** WHAT TO DO **
List every line below containing "lnot".

== DATA PROVIDED ==

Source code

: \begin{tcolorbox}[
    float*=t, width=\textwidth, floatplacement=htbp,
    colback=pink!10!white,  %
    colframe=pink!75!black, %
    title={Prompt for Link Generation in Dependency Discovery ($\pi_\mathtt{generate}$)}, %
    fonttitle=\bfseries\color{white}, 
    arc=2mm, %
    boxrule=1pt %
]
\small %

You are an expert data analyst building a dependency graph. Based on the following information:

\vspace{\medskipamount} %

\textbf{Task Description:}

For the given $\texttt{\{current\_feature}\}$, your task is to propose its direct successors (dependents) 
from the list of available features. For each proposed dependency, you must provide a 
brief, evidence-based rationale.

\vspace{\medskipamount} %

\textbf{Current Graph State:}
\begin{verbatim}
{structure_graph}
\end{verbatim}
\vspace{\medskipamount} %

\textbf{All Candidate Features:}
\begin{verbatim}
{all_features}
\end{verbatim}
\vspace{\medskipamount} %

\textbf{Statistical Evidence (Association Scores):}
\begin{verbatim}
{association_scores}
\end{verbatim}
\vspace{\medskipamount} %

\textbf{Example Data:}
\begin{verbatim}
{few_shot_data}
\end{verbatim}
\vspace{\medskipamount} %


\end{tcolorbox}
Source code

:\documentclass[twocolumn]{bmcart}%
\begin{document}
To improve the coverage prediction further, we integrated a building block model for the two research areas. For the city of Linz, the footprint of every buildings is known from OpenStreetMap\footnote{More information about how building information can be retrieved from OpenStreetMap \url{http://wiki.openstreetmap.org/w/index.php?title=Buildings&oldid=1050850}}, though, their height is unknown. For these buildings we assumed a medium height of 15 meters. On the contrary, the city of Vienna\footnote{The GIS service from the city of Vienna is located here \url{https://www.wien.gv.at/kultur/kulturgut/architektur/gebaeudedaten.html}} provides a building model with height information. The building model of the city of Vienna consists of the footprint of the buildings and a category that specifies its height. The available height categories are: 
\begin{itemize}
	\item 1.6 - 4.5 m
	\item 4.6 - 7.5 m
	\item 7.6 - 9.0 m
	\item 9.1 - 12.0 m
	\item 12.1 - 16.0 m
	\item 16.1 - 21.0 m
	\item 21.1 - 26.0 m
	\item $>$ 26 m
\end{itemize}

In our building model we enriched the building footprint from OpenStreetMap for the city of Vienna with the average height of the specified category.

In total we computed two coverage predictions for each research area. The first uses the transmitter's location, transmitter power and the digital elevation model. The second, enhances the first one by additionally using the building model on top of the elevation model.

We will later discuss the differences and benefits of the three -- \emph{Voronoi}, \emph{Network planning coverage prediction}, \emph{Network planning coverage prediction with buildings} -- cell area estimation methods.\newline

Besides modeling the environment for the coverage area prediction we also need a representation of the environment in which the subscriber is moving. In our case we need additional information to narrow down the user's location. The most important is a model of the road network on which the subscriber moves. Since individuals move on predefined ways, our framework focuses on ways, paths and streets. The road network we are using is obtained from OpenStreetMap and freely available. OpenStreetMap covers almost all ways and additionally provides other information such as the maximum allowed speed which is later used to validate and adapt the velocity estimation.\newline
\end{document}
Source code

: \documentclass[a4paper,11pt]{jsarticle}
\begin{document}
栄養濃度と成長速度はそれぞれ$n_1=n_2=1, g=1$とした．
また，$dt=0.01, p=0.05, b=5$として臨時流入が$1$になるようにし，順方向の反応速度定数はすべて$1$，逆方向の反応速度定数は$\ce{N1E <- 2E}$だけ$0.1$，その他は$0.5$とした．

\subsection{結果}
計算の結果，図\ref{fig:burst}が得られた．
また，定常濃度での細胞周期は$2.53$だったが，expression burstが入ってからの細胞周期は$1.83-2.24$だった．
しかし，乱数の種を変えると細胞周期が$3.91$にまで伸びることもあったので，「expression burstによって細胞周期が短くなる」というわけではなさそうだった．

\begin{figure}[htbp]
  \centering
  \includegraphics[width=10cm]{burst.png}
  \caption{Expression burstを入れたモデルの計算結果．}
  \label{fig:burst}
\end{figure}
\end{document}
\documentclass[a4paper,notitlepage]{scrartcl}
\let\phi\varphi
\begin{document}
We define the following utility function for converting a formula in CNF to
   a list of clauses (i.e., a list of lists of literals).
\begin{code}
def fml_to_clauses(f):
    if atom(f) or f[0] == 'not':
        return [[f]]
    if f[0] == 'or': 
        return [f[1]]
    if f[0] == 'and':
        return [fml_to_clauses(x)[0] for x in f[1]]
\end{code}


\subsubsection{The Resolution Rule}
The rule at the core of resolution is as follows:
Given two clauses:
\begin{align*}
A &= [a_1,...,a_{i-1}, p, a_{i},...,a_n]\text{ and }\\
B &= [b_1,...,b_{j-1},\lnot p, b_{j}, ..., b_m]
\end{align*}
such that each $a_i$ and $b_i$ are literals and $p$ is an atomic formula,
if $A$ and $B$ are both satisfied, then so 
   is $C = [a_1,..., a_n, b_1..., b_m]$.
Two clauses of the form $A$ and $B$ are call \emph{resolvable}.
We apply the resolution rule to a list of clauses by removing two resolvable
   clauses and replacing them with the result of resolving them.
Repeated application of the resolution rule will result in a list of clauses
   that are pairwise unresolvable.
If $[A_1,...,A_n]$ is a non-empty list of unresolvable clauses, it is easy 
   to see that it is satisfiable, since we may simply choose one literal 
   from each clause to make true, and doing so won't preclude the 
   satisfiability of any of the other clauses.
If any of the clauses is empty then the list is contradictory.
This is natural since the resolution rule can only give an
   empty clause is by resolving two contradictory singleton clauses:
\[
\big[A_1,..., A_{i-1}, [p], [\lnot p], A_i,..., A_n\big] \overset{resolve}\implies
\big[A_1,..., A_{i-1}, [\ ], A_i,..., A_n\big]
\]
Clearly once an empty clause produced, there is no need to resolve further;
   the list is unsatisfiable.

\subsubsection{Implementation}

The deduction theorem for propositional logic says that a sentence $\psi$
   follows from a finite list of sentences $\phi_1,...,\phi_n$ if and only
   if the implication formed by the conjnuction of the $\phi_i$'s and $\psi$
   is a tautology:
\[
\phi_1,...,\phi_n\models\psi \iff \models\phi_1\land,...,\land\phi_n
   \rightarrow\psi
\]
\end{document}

===

** WRITTEN ANSWER **
B &= [b_1,...,b_{j-1},\lnot p, b_{j}, ..., b_m]
\big[A_1,..., A_{i-1}, [p], [\lnot p], A_i,..., A_n\big] \overset{resolve}\implies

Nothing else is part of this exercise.